Wyoming leaders are not the only conservatives to lash out at the new Biden proposals. South Dakota Gov. Kristi Noem pledged she would “not allow this to stand,” while Alabama Attorney General Steve Marshall — representing a state which approved a trans sports ban in 2021 — threatened a lawsuit.
And it wasn’t just Republicans or critics of transgender rights who voiced opposition to the new policy. Several transgender advocates and LGBTQ rights groups spoke out against the new policy, arguing it gave schools a license to discriminate.
“I can’t read this any other way than a betrayal,” wrote prominent trans activist Erin Reed. “This entire document is worse than doing nothing.”
Rep. Alexandria Ocasio-Cortez (D-N.Y.) called the proposal “indefensible and embarrassing,” suggesting the Biden administration walk it back. White House and Education Department officials have thus far dodged questions about such critiques.
The proposed Education Department rule remains open to public comment for 30 days before it takes effect, barring any legal actions. But the question of how to preserve fairness in sports while protecting trans students’ rights remains far from settled.
Last week, the U.S. Supreme Court rejected West Virginia’s attempt to enforce its trans athlete ban, ruling in favor of Becky Pepper-Jackson, a transgender 12-year-old middle schooler who sought to continue competing on the girl’s track and field team. Though the high court declined to intervene in the case, allowing a lower court ruling blocking West Virginia’s law from being enforced, justices signaled they may soon take up the issue in another case.
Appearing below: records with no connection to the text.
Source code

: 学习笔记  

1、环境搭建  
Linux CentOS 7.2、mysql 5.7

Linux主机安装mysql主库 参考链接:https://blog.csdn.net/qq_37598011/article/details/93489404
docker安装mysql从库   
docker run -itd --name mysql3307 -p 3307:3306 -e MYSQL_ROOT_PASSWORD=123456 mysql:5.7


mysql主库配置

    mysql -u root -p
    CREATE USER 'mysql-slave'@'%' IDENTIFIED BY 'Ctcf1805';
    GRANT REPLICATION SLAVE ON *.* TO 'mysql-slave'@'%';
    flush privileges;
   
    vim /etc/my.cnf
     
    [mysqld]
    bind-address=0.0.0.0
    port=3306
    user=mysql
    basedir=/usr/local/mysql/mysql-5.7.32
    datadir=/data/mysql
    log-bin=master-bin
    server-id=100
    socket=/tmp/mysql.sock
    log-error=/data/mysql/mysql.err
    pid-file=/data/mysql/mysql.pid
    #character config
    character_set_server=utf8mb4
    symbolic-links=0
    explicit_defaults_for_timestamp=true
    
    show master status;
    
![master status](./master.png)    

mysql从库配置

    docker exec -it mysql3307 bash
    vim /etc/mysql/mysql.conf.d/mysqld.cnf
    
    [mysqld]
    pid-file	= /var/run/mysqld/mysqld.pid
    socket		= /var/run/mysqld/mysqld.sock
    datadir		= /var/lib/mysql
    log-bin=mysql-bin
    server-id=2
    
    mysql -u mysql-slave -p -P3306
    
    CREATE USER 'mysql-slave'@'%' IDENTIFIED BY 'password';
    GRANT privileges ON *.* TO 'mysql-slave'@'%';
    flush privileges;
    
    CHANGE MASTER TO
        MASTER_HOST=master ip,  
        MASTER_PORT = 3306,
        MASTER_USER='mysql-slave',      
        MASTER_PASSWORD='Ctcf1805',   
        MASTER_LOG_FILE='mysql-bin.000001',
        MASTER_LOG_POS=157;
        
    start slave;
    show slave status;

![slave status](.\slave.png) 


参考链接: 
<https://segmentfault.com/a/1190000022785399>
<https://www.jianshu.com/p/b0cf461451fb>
And in the U.S. House, lawmakers are set to vote later this week on a controversial measure which would prohibit transgender and intersex students from competing in sports, going so far as to define sex as based “solely on a person’s reproductive biology and genetics at birth.”
In response, a coalition of professional and Olympic athletes, including Sue Bird and Megan Rapinoe, wrote an open letter decrying the legislation.
“If this bill passes, transgender and intersex girls and women throughout the country will be forced to sit on the sidelines, away from their peers and their communities,” the athletes wrote. “Denying children access to a place where they can gain significant mental and physical health benefits, and learn lifelong lessons that come from being part of a team and working hard towards your goals does not protect women in sports.”